Mike Holland and guitarist Burdwood first played in bands together as 16-year-olds. The two went to high school together in New Hampshire and, come the college move in 2012, decided to form Bellwire as a long-distance songwriting project. “That summer, we found a drummer and I was playing bass for live shows, which I wasn’t happy about,” says Burdwood. “Mike’s brother Jack heard me whining ‘Why am I playing bass? I suck at bass!’ and offered to take over. Then we moved to Boston a couple years ago with our old drummer to give the band thing a real shot.”
It was a move that paid off in their favor. Whereas their first EP took on a bedroom quality—picture slow songs with the rumble of Sparklehorse or Bright Eyes at its core, the natural byproduct of dorm-room songwriting—their later songs began prying open rock in its most jovial form. “Once we could all play together and make a lot of noise, our recordings started to reflect the energy of our live shows,” says Burdwood.
That’s where the band finds itself now, sitting on their newest release, Dog Thoughts, which celebrates its proper album release this Friday. It’s full of quick-witted, wordy, power pop akin to Elvis Costello or early-day Pavement if they ever gave GZA and Gameboys shout-outs. It’s there in the slow roll of “JAKL,” the gleeful yelps of “Let It Shine,” and the sloppy confrontations of the title-track. Bellwire are wiggling their way into Boston’s local scene, choosing a spot somewhere snug between Mini Dresses and The Furniture.
“I’ve been trying to put the lyrics more in the forefront by packaging the new CD in a booklet instead of a case and opening up with a spoken word track. I like to think [that’s what sets us apart], the words and songwriting,” says Burdwood. “For the Dog Thoughts sessions we played with our old drummer, Andy Fordyce. He usually plays jazz, teaches music at U Mass Lowell and is into a lot of experimental improv music I find unlistenable. My favorite parts come from the chemistry between his heady approach to rhythm and my simple guitar hooks.”
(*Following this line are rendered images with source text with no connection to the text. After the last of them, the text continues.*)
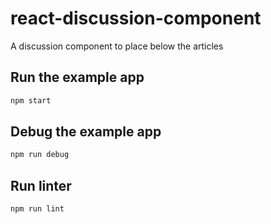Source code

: # react-discussion-component

A discussion component to place below the articles

## Run the example app

```sh
npm start
```

## Debug the example app

```sh
npm run debug
```

## Run linter

```sh
npm run lint
```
Bellwire is excited to introduce its music to those still new to the band, something kept in mind with its moniker, an association-free word to avoid tinting the band’s image. “What I didn’t know at the time is that bellwire is what electricians use to wire doorbells,” laughs Burdwood. “So almost all of my Google Alert notifications involve Home Depot.” In time, those alerts will be for Bellwire with a capital B.
BELLWIRE, JONEE EARTHQUAKE BAND, MONKEYS OF A BYGONE ERA. FRI 7.1. ONCE SOMERVILLE, 156 HIGHLAND AVE., SOMERVILLE. 9PM/ALL AGES/$8. CUISINEENLOCALE.COM/ONCE-LOUNGE.